> _Problem description_: Report back every line of the entries that contains "Victor", exactly as written.

> _Data_:

---

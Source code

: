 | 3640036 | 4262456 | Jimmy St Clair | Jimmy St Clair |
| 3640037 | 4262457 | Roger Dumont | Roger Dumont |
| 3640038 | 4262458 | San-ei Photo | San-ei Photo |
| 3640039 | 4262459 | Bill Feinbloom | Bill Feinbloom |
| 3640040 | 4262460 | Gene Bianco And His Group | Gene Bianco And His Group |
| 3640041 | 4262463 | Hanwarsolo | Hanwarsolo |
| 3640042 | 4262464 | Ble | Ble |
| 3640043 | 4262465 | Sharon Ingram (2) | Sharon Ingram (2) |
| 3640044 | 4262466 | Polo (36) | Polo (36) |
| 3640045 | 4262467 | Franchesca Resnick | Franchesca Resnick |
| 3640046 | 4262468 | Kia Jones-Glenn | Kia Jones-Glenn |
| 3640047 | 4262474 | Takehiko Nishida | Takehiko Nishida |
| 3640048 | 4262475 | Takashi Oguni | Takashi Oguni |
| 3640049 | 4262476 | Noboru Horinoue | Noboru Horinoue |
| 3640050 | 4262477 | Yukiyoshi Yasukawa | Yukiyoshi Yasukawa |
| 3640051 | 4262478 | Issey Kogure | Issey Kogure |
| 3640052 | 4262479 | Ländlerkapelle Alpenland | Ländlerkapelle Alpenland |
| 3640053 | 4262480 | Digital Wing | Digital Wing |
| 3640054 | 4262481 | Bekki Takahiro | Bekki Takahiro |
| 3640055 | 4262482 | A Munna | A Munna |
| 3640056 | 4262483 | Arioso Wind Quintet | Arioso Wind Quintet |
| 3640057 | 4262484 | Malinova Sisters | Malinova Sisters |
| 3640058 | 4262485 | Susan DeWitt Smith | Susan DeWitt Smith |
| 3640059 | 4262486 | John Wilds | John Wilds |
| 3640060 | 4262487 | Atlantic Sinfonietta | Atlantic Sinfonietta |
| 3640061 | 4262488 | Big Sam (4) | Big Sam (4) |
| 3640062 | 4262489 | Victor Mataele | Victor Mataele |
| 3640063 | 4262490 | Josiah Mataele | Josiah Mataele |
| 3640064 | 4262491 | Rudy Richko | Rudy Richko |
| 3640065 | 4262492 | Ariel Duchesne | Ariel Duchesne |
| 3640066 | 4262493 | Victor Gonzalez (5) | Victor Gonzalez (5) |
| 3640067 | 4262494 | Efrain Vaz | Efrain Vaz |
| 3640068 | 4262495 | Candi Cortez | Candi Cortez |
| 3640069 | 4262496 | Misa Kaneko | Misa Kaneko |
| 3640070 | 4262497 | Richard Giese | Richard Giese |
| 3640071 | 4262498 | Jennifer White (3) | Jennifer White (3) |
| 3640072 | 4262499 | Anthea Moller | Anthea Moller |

---

> _Written solution_:
| 3640062 | 4262489 | Victor Mataele | Victor Mataele |
| 3640066 | 4262493 | Victor Gonzalez (5) | Victor Gonzalez (5) |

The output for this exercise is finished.